Highway 82
Jefferson, GA 30549
Barrow County
XX124 101A
34.027718, -83.569484
County context
There's a particular kind of Georgia county that tells the story of exurban America better than almost any other demographic profile can — and Barrow County is one of them. Sitting roughly 50 miles northeast of Atlanta along the US-29 corridor, Barrow has become a pressure valve for the metro's relentless housing inflation. Young families priced out of Gwinnett and Hall counties have been streaming east for a decade, and the numbers reflect exactly that: a median age of just 36.4, a quarter of the population under 18, and household sizes averaging nearly three people. This is family country, built on the premise that affordability is worth a longer commute.
At first glance, Barrow County looks like a genuine affordability success story. A median home price of $340,000 against a median household income of $77,477 yields a price-to-income ratio of roughly 4.4x — not far from the national benchmark of 4x, and dramatically better than the Atlanta metro's core counties where ratios routinely exceed 6x. The county's 79.5% homeownership rate is exceptional by any measure, far exceeding the national norm and reflecting both the area's deeply single-family character (84.5% of housing stock) and its appeal to owner-occupants over investors.
But the renter picture tells a different story. A rent burden rate of 45.7% — with 22.6% of renters classified as severely burdened — is a quiet crisis hiding behind the homeownership headlines. With median rent at $1,197 and relatively modest incomes for non-homeowners, Barrow's rental market punishes those who haven't yet gotten a foothold on the property ladder. This is a pattern seen across fast-growing exurban counties nationwide: ownership is accessible, but renting is a trap.
| Stat | Value | Context |
|---|---|---|
| Median Home Price | $340,000 | 4.4x local median income |
| Homeownership Rate | 79.5% | well above national avg of ~65% |
| Rent Burden Rate | 45.7% | far exceeds 30% healthy threshold |
| YoY Price Change | -2.1% | mild cooling after pandemic surge |
One of Barrow's more nuanced data points is its education profile. With only 13.9% of adults holding a bachelor's degree and 7.1% holding graduate degrees, the county sits well below state and national averages for college attainment. But that doesn't map to unemployment — at 3.3%, Barrow is essentially at full employment. The county's economy leans on manufacturing, logistics, and trades, industries that reward skilled workers without requiring four-year credentials. The 34.2% of residents with only a high school diploma are largely employed and contributing to a community that, despite a 10.2% poverty rate, maintains a Gini inequality score of 0.389 — relatively compressed compared to Georgia's urban cores.

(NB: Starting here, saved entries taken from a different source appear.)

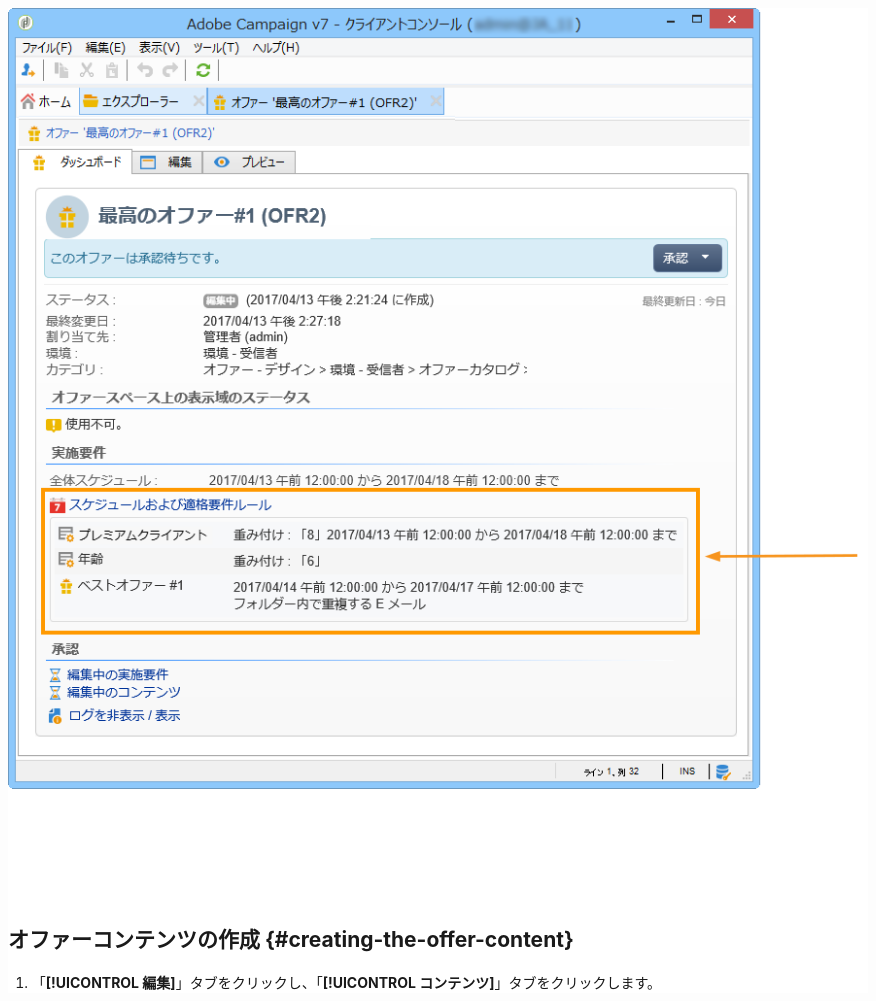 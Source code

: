 ![](assets/offer_eligibility_create_005.png)

## オファーコンテンツの作成 {#creating-the-offer-content}

1. 「**[!UICONTROL 編集]**」タブをクリックし、「**[!UICONTROL コンテンツ]**」タブをクリックします。
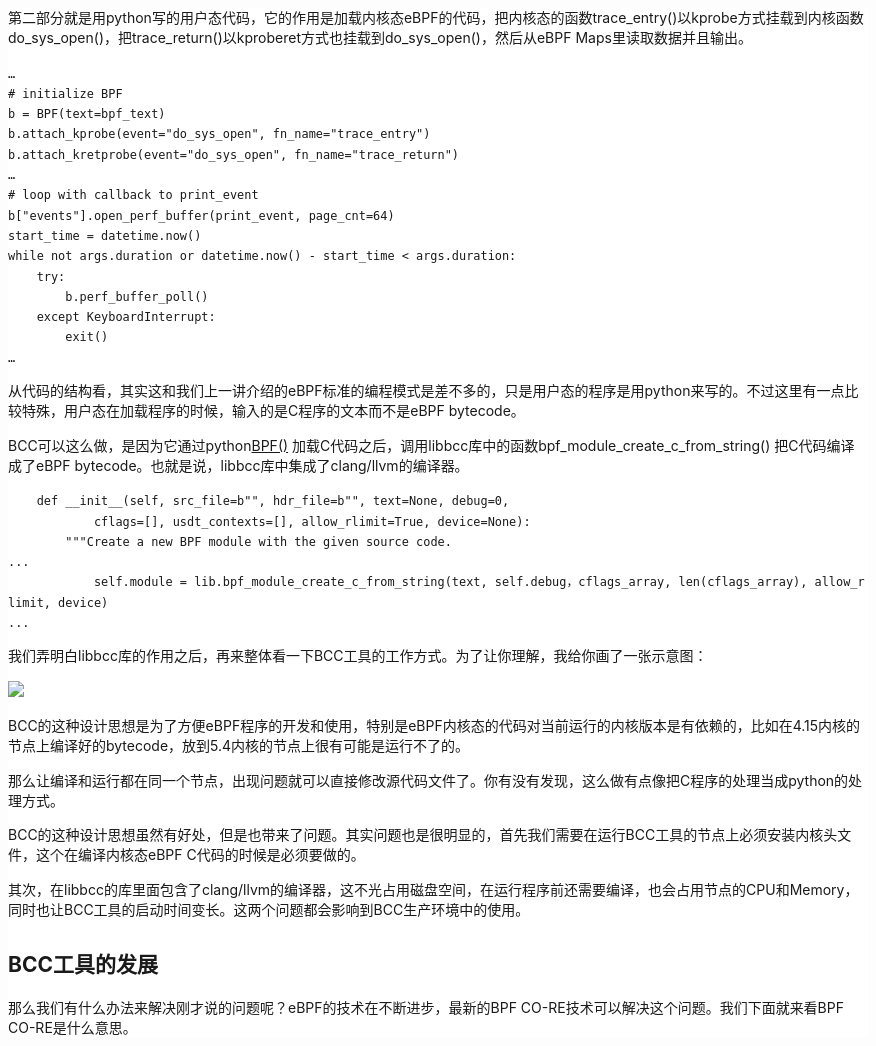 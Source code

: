 第二部分就是用python写的用户态代码，它的作用是加载内核态eBPF的代码，把内核态的函数trace\_entry()以kprobe方式挂载到内核函数do\_sys\_open()，把trace\_return()以kproberet方式也挂载到do\_sys\_open()，然后从eBPF Maps里读取数据并且输出。

```shell
…
# initialize BPF
b = BPF(text=bpf_text)
b.attach_kprobe(event="do_sys_open", fn_name="trace_entry")
b.attach_kretprobe(event="do_sys_open", fn_name="trace_return")
…
# loop with callback to print_event
b["events"].open_perf_buffer(print_event, page_cnt=64)
start_time = datetime.now()
while not args.duration or datetime.now() - start_time < args.duration:
    try:
        b.perf_buffer_poll()
    except KeyboardInterrupt:
        exit()
…
```

从代码的结构看，其实这和我们上一讲介绍的eBPF标准的编程模式是差不多的，只是用户态的程序是用python来写的。不过这里有一点比较特殊，用户态在加载程序的时候，输入的是C程序的文本而不是eBPF bytecode。

BCC可以这么做，是因为它通过python[BPF()](https://github.com/iovisor/bcc/blob/v0.12.0/src/python/bcc/__init__.py#L342) 加载C代码之后，调用libbcc库中的函数bpf\_module\_create\_c\_from\_string() 把C代码编译成了eBPF bytecode。也就是说，libbcc库中集成了clang/llvm的编译器。

```shell
    def __init__(self, src_file=b"", hdr_file=b"", text=None, debug=0,
            cflags=[], usdt_contexts=[], allow_rlimit=True, device=None):
        """Create a new BPF module with the given source code.
...
            self.module = lib.bpf_module_create_c_from_string(text, self.debug，cflags_array, len(cflags_array), allow_rlimit, device)
...
```

我们弄明白libbcc库的作用之后，再来整体看一下BCC工具的工作方式。为了让你理解，我给你画了一张示意图：

![](https://static001.geekbang.org/resource/image/94/72/94b146c3f35ca0b9aa04c32f29fdf572.jpeg?wh=1920%2A1080)

BCC的这种设计思想是为了方便eBPF程序的开发和使用，特别是eBPF内核态的代码对当前运行的内核版本是有依赖的，比如在4.15内核的节点上编译好的bytecode，放到5.4内核的节点上很有可能是运行不了的。

那么让编译和运行都在同一个节点，出现问题就可以直接修改源代码文件了。你有没有发现，这么做有点像把C程序的处理当成python的处理方式。

BCC的这种设计思想虽然有好处，但是也带来了问题。其实问题也是很明显的，首先我们需要在运行BCC工具的节点上必须安装内核头文件，这个在编译内核态eBPF C代码的时候是必须要做的。

其次，在libbcc的库里面包含了clang/llvm的编译器，这不光占用磁盘空间，在运行程序前还需要编译，也会占用节点的CPU和Memory，同时也让BCC工具的启动时间变长。这两个问题都会影响到BCC生产环境中的使用。

## BCC工具的发展

那么我们有什么办法来解决刚才说的问题呢？eBPF的技术在不断进步，最新的BPF CO-RE技术可以解决这个问题。我们下面就来看BPF CO-RE是什么意思。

The 16.5% limited-English population reflects the same immigration patterns reshaping communities across the Northeast Georgia corridor, adding cultural depth to what might otherwise read as a straightforward suburban growth story.
What makes Barrow County unique? Barrow occupies a rare niche: genuinely affordable for homebuyers within commuting distance of one of America's largest metro areas, while maintaining a tight-knit, family-oriented community identity anchored in Winder, its county seat. Its median home was built in 2003, meaning most of the county's housing stock is relatively modern — a product of the rapid growth that followed Atlanta's eastward expansion.

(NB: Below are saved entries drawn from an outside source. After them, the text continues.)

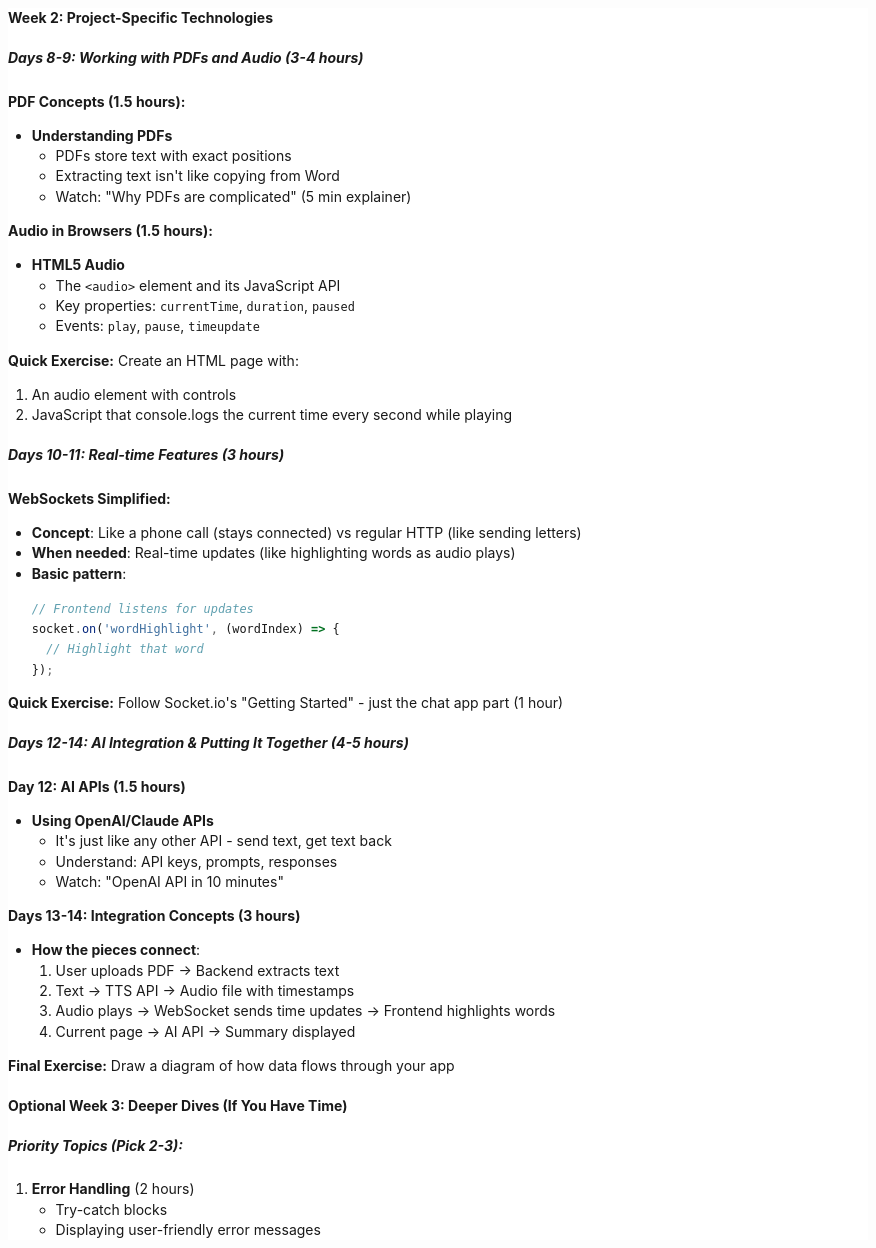 #### **Week 2: Project-Specific Technologies**

##### **Days 8-9: Working with PDFs and Audio (3-4 hours)**
**PDF Concepts (1.5 hours):**
- **Understanding PDFs**
  - PDFs store text with exact positions
  - Extracting text isn't like copying from Word
  - Watch: "Why PDFs are complicated" (5 min explainer)

**Audio in Browsers (1.5 hours):**
- **HTML5 Audio**
  - The `<audio>` element and its JavaScript API
  - Key properties: `currentTime`, `duration`, `paused`
  - Events: `play`, `pause`, `timeupdate`

**Quick Exercise:** Create an HTML page with:
1. An audio element with controls
2. JavaScript that console.logs the current time every second while playing

##### **Days 10-11: Real-time Features (3 hours)**
**WebSockets Simplified:**
- **Concept**: Like a phone call (stays connected) vs regular HTTP (like sending letters)
- **When needed**: Real-time updates (like highlighting words as audio plays)
- **Basic pattern**:
  ```javascript
  // Frontend listens for updates
  socket.on('wordHighlight', (wordIndex) => {
    // Highlight that word
  });
  ```

**Quick Exercise:** Follow Socket.io's "Getting Started" - just the chat app part (1 hour)

##### **Days 12-14: AI Integration & Putting It Together (4-5 hours)**
**Day 12: AI APIs (1.5 hours)**
- **Using OpenAI/Claude APIs**
  - It's just like any other API - send text, get text back
  - Understand: API keys, prompts, responses
  - Watch: "OpenAI API in 10 minutes"

**Days 13-14: Integration Concepts (3 hours)**
- **How the pieces connect**:
  1. User uploads PDF → Backend extracts text
  2. Text → TTS API → Audio file with timestamps
  3. Audio plays → WebSocket sends time updates → Frontend highlights words
  4. Current page → AI API → Summary displayed

**Final Exercise:** Draw a diagram of how data flows through your app

#### **Optional Week 3: Deeper Dives (If You Have Time)**

##### **Priority Topics (Pick 2-3):**
1. **Error Handling** (2 hours)
   - Try-catch blocks
   - Displaying user-friendly error messages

Is Barrow County a good place to buy a home right now? The -2.1% year-over-year price dip suggests the post-pandemic frenzy has cooled, which may actually represent opportunity for buyers. With a 4.9% vacancy rate and 750 sales in the past 12 months against a listed inventory of roughly 1,600 properties, the market is active but no longer overheated — a meaningful shift from the bidding-war conditions of 2021–2022.
Why are renters so cost-burdened if the county seems affordable? Barrow's affordability is almost entirely a homeownership story. The rental stock is thin — only 20.5% of occupied units are renter-occupied — which limits competition among landlords and keeps rents elevated relative to what many local renters earn. For buyers with down payments, Barrow delivers; for renters, the math rarely works in their favor.